When it first became clear that the US economy had entered a recession due to the coronavirus pandemic, some experts hoped that the recovery would take the form of a “V” – an abrupt decline in economic activity followed by a just-as-swift recovery, resulting in minimal lasting damage. While others were skeptical that such a recovery would take place, economic data from May and June seemed to reflect that this best-case scenario was indeed occurring. However, as we move into the third quarter of 2020, there are signs that the recovery is slowing and perhaps even reversing. Accounts receivable management (ARM) companies must monitor these developments in order to stay ahead of the curve and keep their strategic planning as up-to-date as possible.

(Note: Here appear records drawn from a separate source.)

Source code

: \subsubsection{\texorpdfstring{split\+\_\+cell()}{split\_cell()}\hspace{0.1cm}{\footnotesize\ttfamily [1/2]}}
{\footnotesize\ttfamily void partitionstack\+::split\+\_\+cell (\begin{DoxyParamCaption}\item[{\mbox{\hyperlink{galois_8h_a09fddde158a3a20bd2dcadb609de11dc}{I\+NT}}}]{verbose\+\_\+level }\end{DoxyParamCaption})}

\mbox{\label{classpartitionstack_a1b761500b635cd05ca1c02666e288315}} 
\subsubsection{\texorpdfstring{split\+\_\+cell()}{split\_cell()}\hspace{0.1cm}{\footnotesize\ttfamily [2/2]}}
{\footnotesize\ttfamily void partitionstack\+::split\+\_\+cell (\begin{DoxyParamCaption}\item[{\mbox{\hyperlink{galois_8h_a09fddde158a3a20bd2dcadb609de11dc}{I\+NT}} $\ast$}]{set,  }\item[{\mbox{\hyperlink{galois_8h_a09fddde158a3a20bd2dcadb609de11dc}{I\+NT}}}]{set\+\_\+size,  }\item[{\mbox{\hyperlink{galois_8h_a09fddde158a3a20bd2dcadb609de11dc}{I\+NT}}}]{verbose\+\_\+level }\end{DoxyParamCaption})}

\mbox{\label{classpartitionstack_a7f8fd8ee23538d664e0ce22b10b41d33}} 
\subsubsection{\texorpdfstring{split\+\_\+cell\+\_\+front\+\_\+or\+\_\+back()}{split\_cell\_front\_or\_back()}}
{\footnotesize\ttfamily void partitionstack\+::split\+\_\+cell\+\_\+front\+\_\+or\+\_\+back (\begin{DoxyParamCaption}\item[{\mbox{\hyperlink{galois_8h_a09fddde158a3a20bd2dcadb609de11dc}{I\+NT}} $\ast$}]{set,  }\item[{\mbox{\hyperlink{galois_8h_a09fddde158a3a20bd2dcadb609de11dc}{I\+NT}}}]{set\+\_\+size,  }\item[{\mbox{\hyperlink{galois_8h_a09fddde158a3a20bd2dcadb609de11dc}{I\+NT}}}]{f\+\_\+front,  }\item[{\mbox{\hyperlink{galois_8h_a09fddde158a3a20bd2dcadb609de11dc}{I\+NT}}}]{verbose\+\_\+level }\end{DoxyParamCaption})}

As stated previously, the economy appeared to be on a path towards a V-shaped rebound. March and April were disastrous; state lockdowns and uncertainty regarding the spread and effect of the coronavirus froze consumer demand, devasted industries like restaurants and retail, and led to millions of layoffs.
May and June, on the other hand, saw much stronger results than expected. Total nonfarm employment, which many economists predicted to fall by as much as 7.5 million jobs, rose by nearly 2.7 million in May and 4.8 million in June according to the latest release from the Bureau of Labor Statistics. These figures represent the two largest increases in nonfarm employment on record. Consumer spending, meanwhile, rose by 8.2% in May, after falling by 12.6% in April, according to the Bureau of Economic Analysis. Beyond these general indicators of improving economic health, certain segments of the economy that were hit particularly hard by the coronavirus have shown signs of recovery. For example, retail and food service providers, which were forced to severely limit or even fully suspend their operations in the early days of the pandemic, saw their sales rise by 18.5% in May and 7.5% in June month-over-month.
Unfortunately, there are signs that the recovery has stalled in recent week as coronavirus cases soared. For example, weekly first-time unemployment insurance claims – which is used as a barometer for unemployment – rose in mid-July for the first time since late March. This comes even at a time when headline unemployment is higher than it was at the peak of the Great Recession. In addition, the University of Michigan consumer confidence index, which takes the temperature of how consumers feel about their own financial situation and the general economic situation, declined by 7.2% in July. If consumers feel less secure, then they are less likely to go out and spend money, which cools economic output.
One of the biggest points of concern going forward is the lack of further government stimulus in the face of worsening conditions and the expiration of previous programs. At the end of July, the $600-a-week boost to unemployment benefits facilitated by the CARES act expired, meaning that those who have been able to comfortably meet their financial obligations with the boosted benefits may begin to struggle. The federal moratorium on evictions also ran out at the end of July, and, according to a recent Census Bureau survey, 33% of renters have little-to-no confidence that they’ll be able to meet their next payment.
These trends should be somewhat alarming for the ARM industry. Consumers who have lost their financial lifelines are less able to pay even a fraction of what they owe when in collections, and evictees are harder to locate and contact.
With the economic recovery losing momentum and government support running out, the onus is on Congress to pass new stimulus. Experts like Chicago Federal Reserve President Charles Evans assert that “if we go very long without somehow addressing the reduction and evaporation of that support… that would be very costly for the economy.” Though the Trump administration sought to get a second round of stimulus passed in the first week of August, negotiations between top Cabinet officials, Congressional Democrats, and certain Republicans have stalled. ARM firms should keep an eye on the progress of the second stimulus round – if a new bill is not signed by even mid-August, there could be dire implications for the economy.